Decía, al inicio, que la vida no
había sido justa contigo. Perteneciste a la alta sociedad coruñesa durante
muchos años y, sin que mediara culpa alguna por tu parte, perdiste status y
recursos. Tuviste que valerte por ti misma y lo hiciste con una valentía y un
sentido del honor personal que te ha merecido el respeto de todos cuantos te
conocen. Nunca es fácil reconstruir como
viuda el esquema de vida que se ha tenido como esposa de un médico de alto
prestigio. En Coruña lo es aún menos. Y, sin embargo, ahí estabas, en la élite,
entre “los de Coruña de siempre”, en toda la pomada coruñesa. Ibas para “señora
de…” y lograste convertirte, con no poco esfuerzo, en simplemente señora. De
las muchas cosas por las que te puedo admirar, ésta es, sin duda, la más
importante, tu capacidad de adaptación. Sin dar mucha importancia a lo que
hacías, sin otorgarte otro título que el de madre empeñada en sobrevivir. Parecías
débil y dependiente y nos has dado toda una lección de cómo se puede llegar a
liderar una familia tan complicada como la vuestra/nuestra con tino y eficacia,
logrando el respeto de todos. Liderazgo que has mantenido hasta el final, ese
brillante broche final de ser capaz de estimular el reencuentro entre hermanos
y sobrinos. Es una herencia valiosa la que nos dejas. Cuídala, por favor, desde
esa posición privilegiada que ahora ocupas. Es un brote verde que precisará
mucho de tus cuidados.
De esos largos 40 años que hemos
pasado juntos, más de la mitad, los hemos recorrido casi como trio de hecho.

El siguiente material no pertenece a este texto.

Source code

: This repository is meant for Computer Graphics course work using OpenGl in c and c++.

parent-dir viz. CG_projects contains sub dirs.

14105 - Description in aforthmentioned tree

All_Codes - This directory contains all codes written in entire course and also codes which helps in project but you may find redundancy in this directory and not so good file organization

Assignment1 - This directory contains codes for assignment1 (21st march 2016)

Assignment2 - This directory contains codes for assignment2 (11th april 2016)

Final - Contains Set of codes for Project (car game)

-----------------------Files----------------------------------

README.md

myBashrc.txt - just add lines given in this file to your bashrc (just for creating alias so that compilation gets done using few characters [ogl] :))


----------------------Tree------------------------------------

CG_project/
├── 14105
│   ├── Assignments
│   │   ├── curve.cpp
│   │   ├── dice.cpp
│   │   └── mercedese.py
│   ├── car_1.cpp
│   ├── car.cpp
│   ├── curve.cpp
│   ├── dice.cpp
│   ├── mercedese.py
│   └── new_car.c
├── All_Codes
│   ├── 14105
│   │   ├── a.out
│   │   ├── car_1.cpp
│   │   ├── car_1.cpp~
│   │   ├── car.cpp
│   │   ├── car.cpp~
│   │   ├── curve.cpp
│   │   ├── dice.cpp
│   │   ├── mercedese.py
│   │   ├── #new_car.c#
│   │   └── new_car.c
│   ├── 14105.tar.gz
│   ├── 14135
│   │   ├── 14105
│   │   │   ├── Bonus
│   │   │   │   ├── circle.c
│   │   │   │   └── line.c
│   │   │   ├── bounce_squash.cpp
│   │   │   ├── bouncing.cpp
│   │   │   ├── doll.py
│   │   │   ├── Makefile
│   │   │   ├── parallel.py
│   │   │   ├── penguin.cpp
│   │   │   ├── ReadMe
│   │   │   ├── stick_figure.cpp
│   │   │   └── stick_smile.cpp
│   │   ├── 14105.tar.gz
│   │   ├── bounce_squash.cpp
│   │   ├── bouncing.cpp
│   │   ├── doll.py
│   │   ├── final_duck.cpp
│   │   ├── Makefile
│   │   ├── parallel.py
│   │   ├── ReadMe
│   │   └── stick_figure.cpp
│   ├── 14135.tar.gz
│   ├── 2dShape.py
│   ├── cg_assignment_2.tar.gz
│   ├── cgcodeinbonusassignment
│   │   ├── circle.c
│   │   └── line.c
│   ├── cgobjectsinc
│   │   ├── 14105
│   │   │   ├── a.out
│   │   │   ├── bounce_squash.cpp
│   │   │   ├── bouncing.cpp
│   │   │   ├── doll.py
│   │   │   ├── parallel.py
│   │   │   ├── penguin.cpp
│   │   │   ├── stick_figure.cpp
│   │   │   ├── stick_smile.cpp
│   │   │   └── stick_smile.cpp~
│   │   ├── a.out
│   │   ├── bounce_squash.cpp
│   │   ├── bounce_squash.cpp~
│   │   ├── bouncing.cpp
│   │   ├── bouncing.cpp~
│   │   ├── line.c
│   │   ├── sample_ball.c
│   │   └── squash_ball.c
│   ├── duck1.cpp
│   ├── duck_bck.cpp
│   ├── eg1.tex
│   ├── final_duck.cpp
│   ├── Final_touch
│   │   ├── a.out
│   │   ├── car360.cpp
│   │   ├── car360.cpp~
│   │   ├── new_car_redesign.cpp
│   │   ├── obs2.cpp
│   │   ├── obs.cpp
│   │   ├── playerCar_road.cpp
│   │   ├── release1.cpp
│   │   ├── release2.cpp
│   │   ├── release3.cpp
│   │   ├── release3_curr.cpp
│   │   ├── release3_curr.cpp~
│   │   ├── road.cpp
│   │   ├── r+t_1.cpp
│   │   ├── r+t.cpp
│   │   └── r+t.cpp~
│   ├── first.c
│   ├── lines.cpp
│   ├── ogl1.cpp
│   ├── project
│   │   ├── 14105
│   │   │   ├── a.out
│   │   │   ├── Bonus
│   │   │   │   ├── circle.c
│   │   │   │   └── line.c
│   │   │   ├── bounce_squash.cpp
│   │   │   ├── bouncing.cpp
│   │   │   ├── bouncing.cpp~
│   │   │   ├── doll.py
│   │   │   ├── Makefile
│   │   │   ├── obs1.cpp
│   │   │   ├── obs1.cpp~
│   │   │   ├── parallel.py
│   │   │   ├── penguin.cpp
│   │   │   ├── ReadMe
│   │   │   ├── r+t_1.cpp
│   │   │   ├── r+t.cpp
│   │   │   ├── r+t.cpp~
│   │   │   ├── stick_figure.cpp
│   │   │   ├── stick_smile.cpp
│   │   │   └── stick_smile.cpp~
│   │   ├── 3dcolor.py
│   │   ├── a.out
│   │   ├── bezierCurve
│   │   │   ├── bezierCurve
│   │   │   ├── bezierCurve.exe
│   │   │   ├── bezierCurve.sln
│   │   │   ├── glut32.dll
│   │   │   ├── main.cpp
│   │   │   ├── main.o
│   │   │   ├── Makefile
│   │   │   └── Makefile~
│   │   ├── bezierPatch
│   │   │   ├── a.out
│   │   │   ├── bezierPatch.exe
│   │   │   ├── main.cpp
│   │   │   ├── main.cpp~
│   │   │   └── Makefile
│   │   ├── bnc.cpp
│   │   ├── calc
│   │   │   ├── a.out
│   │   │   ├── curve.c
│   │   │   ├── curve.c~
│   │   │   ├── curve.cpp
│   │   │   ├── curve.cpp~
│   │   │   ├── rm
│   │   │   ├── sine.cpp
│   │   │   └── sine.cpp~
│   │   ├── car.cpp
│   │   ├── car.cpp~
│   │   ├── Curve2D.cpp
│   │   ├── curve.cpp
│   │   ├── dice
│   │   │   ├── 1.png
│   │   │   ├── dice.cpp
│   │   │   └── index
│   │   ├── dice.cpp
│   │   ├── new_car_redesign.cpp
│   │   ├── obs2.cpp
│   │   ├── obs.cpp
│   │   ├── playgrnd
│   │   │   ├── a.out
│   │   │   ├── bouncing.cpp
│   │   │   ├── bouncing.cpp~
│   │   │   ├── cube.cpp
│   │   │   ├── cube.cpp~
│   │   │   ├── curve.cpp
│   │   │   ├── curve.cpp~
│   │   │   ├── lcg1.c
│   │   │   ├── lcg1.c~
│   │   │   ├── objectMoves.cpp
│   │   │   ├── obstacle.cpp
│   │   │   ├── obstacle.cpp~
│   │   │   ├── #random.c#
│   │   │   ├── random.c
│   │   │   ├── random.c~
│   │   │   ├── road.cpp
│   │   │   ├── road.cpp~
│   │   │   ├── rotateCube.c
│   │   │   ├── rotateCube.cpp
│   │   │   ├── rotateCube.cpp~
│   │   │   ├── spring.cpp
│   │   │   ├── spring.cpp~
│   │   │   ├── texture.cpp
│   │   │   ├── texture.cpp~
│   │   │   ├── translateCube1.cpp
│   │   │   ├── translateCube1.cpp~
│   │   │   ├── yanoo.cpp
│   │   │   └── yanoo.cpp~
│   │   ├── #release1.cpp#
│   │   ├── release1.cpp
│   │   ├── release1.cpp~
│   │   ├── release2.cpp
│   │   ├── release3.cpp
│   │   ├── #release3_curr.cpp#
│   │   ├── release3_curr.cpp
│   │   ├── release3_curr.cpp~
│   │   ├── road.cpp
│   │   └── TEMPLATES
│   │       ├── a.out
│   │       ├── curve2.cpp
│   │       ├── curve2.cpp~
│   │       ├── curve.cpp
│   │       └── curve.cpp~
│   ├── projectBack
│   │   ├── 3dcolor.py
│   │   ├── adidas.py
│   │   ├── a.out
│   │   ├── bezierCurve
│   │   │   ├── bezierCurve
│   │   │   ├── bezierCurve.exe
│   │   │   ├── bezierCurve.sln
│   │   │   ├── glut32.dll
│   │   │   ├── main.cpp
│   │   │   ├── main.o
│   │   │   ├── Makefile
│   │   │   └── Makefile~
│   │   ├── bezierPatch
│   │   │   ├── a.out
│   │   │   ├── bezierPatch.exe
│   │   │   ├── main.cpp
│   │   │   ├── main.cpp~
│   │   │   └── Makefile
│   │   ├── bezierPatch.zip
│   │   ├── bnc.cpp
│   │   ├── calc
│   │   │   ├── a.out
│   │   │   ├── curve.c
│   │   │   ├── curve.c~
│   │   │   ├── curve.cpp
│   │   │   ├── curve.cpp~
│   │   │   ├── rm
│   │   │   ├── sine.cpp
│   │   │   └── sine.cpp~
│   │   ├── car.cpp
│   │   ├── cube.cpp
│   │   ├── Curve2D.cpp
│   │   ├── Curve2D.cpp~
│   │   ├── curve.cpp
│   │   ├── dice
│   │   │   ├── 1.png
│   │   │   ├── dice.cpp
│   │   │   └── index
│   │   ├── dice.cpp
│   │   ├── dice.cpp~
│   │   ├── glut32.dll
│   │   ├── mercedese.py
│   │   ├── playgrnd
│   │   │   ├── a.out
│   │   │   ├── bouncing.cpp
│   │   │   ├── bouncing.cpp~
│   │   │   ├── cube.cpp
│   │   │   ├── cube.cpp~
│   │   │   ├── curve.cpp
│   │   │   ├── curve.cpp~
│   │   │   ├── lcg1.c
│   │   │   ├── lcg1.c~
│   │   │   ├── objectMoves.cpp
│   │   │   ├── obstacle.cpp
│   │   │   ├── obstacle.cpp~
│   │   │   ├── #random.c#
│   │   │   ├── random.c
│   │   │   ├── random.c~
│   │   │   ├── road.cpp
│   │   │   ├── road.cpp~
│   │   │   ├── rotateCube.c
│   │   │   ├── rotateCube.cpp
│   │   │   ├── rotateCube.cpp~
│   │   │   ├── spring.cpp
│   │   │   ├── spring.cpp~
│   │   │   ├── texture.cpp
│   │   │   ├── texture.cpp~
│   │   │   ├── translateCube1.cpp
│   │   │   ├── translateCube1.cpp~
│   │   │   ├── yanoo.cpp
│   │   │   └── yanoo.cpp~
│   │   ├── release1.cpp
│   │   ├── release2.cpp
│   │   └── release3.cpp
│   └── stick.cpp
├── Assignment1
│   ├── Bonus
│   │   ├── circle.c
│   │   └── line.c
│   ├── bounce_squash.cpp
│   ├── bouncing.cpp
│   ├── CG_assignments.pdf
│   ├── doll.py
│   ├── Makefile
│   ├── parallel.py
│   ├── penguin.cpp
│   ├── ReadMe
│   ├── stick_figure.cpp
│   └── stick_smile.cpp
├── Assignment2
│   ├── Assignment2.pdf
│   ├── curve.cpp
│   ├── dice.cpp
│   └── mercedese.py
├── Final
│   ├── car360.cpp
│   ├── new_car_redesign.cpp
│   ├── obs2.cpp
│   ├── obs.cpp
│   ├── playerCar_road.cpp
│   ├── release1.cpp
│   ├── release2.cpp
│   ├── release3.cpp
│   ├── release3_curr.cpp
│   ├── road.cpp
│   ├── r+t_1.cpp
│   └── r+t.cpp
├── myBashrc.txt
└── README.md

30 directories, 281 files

Los tres, Elvira, tú y yo, hemos hecho viajes, hemos ido al cine, hemos cenado,
hemos pasado vacaciones en Orazo, hemos compartido con Vicente sus fiestas de
Poio, hemos organizado cada navidad, hemos, hemos. Teníamos mucho pasado juntos
y así habíamos planeado también el futuro, juntos en Coruña. Figúrate el
desaguisado…
En fin, querida cuñada, nadie nos
va a quitar las muchas cosas que hemos vivido juntos. Buenas y malas. Nunca
podré olvidar lo que significaste para mí durante todo aquel mes trágico de
Valladolid, tras el accidente de coche, en el que yo creía morir cada día al
ritmo de los informes médicos sobre Elvira. Tú siempre estabas allí. Tan
angustiada como yo, pero manteniendo el tipo. A veces me reñías porque no me
cambiaba la camisa en varios días y me sentaba fatal (la camisa era el menor de
mis problemas) pero me consolaba saber que estabas allí controlando mi
desesperación. Pero también hemos tenido muchos momentos buenos (la boda de
Manuel en la que pude bailar contigo tras tus primeros pasos como madre del
novio; las muchas comidas en Casa Solla cada 6 de Agosto; los ratos de soledad
a tres en Orazo; los viajes en tu flamante Mercedes a los campamentos de
nuestros hijos; en fin, muchas cosas). Todo eso, pasa por mi cabeza en estos
momentos de despedida. Una despedida relativa porque yo te seguiré teniendo
cerca en Orazo, te visitaré con frecuencia y charlaremos.
Un beso enorme, querida cuñada.
Ni te imaginas lo importante que has sido para todos nosotros.